Classification of the core-collapse supernova explosion mechanism with learned dictionaries

2021 
Core-collapse supernovae (CCSN) are a prime source of gravitational waves. Estimations of their typical frequencies make them perfect targets for the current network of advanced, ground-based detectors. A successful detection could potentially reveal the underlying explosion mechanism through the analysis of the waveform. This has been illustrated using the SupernovaModel Evidence Extractor (SMEE; Logue et al. (2012)), an algorithm based on principal-component analysis and Bayesian model selection. Here, we present a complementary approach to SMEE based on (supervised) dictionary-learning and show that it is able to reconstruct and classify CCSN signals according to their morphology. Our waveform signals are obtained from (a) two publicly available catalogs built from numerical simulations of neutrino-driven (Mur) and magneto-rotational (Dim) CCSN explosions and (b) from a third 'mock' catalog of simulated sine-Gaussian (SG) waveforms.
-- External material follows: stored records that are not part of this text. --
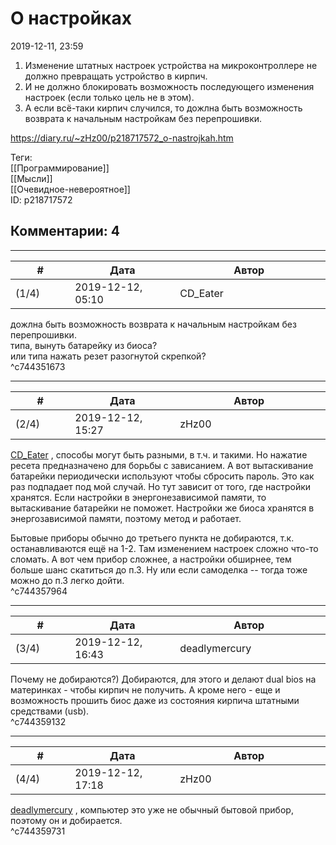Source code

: О настройках
============

  
2019-12-11, 23:59  
 1. Изменение штатных настроек устройства на микроконтроллере не должно превращать устройство в кирпич.   
 2. И не должно блокировать возможность последующего изменения настроек (если только цель не в этом).   
 3. А если всё-таки кирпич случился, то дожлна быть возможность возврата к начальным настройкам без перепрошивки.   
  
<https://diary.ru/~zHz00/p218717572_o-nastrojkah.htm>  
  
Теги:  
[[Программирование]]  
[[Мысли]]  
[[Очевидное-невероятное]]  
ID: p218717572  


Комментарии: 4
--------------

  


---



|         #         |              Дата              |                     Автор                     |           ID           |
| --- | --- | --- | --- |
| (1/4) | 2019-12-12, 05:10 | CD\_Eater | c744351673 |

  
  дожлна быть возможность возврата к начальным настройкам без перепрошивки.    
 типа, вынуть батарейку из биоса?   
 или типа нажать резет разогнутой скрепкой?   
 ^c744351673

---



|         #         |              Дата              |                     Автор                     |           ID           |
| --- | --- | --- | --- |
| (2/4) | 2019-12-12, 15:27 | zHz00 | c744357964 |

  
  [CD\_Eater](http://cd-eater.diary.ru "Записки ДискоЕда")  , способы могут быть разными, в т.ч. и такими. Но нажатие ресета предназначено для борьбы с зависанием. А вот вытаскивание батарейки периодически используют чтобы сбросить пароль. Это как раз подпадает под мой случай. Но тут зависит от того, где настройки хранятся. Если настройки в энергонезависимой памяти, то вытаскивание батарейки не поможет. Настройки же биоса хранятся в энергозависимой памяти, поэтому метод и работает.   
   
 Бытовые приборы обычно до третьего пункта не добираются, т.к. останавливаются ещё на 1-2. Там изменением настроек сложно что-то сломать. А вот чем прибор сложнее, а настройки обширнее, тем больше шанс скатиться до п.3. Ну или если самоделка -- тогда тоже можно до п.3 легко дойти.   
 ^c744357964

---



|         #         |              Дата              |                     Автор                     |           ID           |
| --- | --- | --- | --- |
| (3/4) | 2019-12-12, 16:43 | deadlymercury | c744359132 |

  
 Почему не добираются?) Добираются, для этого и делают dual bios на материнках - чтобы кирпич не получить. А кроме него - еще и возможность прошить биос даже из состояния кирпича штатными средствами (usb).   
 ^c744359132

---



|         #         |              Дата              |                     Автор                     |           ID           |
| --- | --- | --- | --- |
| (4/4) | 2019-12-12, 17:18 | zHz00 | c744359731 |

  
  [deadlymercury](http://crazysupp.diary.ru "Записки безумного саппорта")  , компьютер это уже не обычный бытовой прибор, поэтому он и добирается.   
 ^c744359731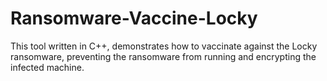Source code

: # Ransomware-Vaccine-Locky
This tool written in C++, demonstrates how to vaccinate against the Locky ransomware, preventing the ransomware from running and encrypting the infected machine.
Those signals are injected into coloured Gaussian noise to simulate the background noise of Advanced LIGO in its broadband configuration and scaled to a freely-specifiable signal-to-noise ratio (SNR). We show that our approach correctly classifies signals from all three dictionaries. In particular, for SNR=15-20, we obtain perfect matches for both Dim and SG signals and about 85% true classifications for Mur signals. These results are comparable to those reported by SMEE for the same CCSN signals when those are injected in only one LIGO detector. We discuss the main limitations of our approach as well as possible improvements.